Applying nn.multiheadattention on CNN (resnet)

Hi,
I am implementing nn.multiheadattention on resnet18 architecture.

My idea is to apply attenetion after every resnet block.

For Example:
after ResBlock1 my output is a tensor of size [64,64,64,64] (B,C,H,W)
I want to apply nn.multiheadattention on this output.

I am confused about multiheadattention part.
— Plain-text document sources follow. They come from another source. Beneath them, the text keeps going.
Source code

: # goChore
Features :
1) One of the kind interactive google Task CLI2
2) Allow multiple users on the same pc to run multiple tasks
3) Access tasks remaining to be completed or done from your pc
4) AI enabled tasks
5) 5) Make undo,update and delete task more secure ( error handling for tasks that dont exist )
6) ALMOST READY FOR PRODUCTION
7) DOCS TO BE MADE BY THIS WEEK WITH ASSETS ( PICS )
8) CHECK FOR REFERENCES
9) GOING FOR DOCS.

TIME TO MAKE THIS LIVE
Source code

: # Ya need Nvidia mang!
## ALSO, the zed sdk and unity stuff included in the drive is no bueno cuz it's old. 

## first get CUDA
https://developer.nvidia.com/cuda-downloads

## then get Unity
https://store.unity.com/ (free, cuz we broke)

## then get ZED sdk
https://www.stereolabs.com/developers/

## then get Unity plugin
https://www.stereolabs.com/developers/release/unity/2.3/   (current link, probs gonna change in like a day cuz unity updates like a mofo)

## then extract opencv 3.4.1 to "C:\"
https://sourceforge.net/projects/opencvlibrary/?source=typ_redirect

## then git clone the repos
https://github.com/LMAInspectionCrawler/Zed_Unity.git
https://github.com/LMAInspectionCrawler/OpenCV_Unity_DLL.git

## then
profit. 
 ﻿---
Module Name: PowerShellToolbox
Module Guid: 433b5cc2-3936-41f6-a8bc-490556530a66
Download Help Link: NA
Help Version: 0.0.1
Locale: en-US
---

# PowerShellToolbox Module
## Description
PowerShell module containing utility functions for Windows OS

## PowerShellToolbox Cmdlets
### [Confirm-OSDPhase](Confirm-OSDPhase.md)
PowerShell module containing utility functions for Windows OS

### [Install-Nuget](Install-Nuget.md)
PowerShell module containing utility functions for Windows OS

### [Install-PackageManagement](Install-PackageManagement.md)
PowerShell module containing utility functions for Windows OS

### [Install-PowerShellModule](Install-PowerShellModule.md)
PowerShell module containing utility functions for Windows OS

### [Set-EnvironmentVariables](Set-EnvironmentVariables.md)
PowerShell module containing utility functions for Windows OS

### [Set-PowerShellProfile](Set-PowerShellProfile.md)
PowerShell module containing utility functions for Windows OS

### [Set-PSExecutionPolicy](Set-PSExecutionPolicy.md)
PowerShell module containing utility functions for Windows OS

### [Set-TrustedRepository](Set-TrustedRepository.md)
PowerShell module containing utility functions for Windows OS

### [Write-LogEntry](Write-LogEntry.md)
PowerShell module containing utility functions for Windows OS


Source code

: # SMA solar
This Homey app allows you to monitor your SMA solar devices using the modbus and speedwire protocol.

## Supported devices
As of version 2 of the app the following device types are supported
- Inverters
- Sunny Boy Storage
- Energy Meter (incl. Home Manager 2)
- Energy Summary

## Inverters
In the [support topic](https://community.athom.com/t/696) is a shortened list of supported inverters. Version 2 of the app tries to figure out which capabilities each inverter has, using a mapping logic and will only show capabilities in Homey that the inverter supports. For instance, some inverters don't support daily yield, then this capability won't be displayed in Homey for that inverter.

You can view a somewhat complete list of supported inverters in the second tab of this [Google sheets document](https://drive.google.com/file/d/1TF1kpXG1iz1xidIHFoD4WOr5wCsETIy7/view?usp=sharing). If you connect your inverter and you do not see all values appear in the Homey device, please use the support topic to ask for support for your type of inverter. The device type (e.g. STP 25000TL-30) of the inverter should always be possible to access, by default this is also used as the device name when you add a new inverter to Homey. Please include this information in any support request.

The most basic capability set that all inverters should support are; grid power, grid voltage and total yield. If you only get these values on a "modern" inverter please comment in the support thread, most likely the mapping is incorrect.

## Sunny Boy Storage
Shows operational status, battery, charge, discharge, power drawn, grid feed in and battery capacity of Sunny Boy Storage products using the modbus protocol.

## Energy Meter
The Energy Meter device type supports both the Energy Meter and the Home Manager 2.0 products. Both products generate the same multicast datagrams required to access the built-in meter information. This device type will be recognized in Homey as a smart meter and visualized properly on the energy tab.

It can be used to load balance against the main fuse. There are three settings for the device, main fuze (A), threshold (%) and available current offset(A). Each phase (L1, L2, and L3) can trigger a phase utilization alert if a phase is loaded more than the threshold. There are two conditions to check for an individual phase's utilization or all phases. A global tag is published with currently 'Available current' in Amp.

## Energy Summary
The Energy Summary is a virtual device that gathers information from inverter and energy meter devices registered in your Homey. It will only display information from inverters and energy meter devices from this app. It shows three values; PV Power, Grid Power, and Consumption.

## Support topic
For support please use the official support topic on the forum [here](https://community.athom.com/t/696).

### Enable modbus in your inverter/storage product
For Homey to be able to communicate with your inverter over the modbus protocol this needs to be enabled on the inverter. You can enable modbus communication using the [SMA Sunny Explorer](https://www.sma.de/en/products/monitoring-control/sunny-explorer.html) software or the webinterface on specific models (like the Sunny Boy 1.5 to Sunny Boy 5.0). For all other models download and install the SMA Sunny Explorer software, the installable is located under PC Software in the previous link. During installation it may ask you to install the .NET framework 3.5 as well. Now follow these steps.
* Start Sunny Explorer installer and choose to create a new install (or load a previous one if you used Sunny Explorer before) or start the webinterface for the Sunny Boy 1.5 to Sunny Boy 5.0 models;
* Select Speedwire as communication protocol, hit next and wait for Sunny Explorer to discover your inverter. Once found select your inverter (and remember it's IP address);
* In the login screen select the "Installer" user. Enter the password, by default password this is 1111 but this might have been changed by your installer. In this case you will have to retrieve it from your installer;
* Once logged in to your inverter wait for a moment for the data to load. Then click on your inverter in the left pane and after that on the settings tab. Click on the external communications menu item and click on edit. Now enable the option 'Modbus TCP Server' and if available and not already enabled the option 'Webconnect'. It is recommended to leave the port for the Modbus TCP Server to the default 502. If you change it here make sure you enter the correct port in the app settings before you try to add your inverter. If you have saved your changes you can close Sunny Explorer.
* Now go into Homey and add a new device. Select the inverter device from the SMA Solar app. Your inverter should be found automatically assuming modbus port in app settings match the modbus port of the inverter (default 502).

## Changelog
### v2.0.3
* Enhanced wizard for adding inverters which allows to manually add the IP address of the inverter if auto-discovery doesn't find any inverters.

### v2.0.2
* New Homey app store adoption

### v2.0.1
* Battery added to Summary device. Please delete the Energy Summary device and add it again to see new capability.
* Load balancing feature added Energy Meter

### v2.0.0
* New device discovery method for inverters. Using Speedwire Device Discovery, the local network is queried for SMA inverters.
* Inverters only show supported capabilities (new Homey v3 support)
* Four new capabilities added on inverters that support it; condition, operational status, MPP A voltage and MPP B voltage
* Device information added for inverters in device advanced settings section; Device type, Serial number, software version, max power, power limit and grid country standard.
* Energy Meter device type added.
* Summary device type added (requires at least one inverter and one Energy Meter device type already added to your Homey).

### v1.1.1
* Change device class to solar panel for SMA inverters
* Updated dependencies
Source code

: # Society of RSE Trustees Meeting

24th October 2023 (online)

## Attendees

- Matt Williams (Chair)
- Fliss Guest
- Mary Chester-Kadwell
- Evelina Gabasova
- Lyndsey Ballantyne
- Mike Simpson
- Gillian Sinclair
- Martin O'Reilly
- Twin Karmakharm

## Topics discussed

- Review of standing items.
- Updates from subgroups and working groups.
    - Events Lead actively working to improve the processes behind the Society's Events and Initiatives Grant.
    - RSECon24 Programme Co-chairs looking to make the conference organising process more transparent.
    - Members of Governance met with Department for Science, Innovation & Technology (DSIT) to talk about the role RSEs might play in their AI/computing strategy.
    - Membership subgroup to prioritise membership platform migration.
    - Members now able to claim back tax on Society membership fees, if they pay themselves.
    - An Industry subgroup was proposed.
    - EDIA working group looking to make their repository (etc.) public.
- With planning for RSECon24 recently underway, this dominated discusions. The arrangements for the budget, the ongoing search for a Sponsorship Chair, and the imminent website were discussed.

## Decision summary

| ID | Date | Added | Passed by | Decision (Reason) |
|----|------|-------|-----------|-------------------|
Previously I was initializing nn.multiheadattention where embed_dim is equal to HxW of the output of resnet layer.

I was told to initialize embed_dim to be equal to the size of Channel dim of the resnet output.

Which one is the right approach?

one a side note, I get better accuracy when I use HxW as embed_dim in nn.multiheadattention.

Here is my code:

self.mha1 = nn.MultiheadAttention(embed_dim=4096, num_heads=8)
self.mha2 = nn.MultiheadAttention(embed_dim=1024, num_heads=8)
self.mha3 = nn.MultiheadAttention(embed_dim=256, num_heads=8)
self.mha4 = nn.MultiheadAttention(embed_dim=64, num_heads=8)

def forward(self,x):
x = self.conv1(x)
x = self.bn1(x)
x = self.relu(x)
x = self.maxpool(x)

    x = self.layer1(x) # [B, 64, 64, 64] [B,C,H,W]
    y = x.clone()
    y = y.view(-1, 64,64*64)
    y, _ = self.mha1(y,y,y)
    y = y.view(-1, 64,64,64)
    x = x + y

    x = self.layer2(x) # [B, 128, 32, 32] [B,C,H,W]
    y = x.clone()
    y = y.view(-1, 128,32*32)
    y, _ = self.mha2(y,y,y)
    y = y.view(-1, 128,32,32)
    x = x + y

    x = self.layer3(x) # [B, 256, 16, 16] [B,C,H,W]
    y = x.clone()
    y = y.view(-1, 256,16*16)
    y, _ = self.mha3(y,y,y)
    y = y.view(-1, 256,16,16)
    x = x + y

    x = self.layer4(x) # [B, 512, 8, 8] [B,C,H,W]
    y = x.clone()
    y = y.view(-1, 512,8*8)
    y, _ = self.mha4(y,y,y)
    y = y.view(-1, 512,8,8)
    x = x + y

    x = self.avgpool(x)
    x = torch.flatten(x, 1)
    x = self.fc(x)

    return x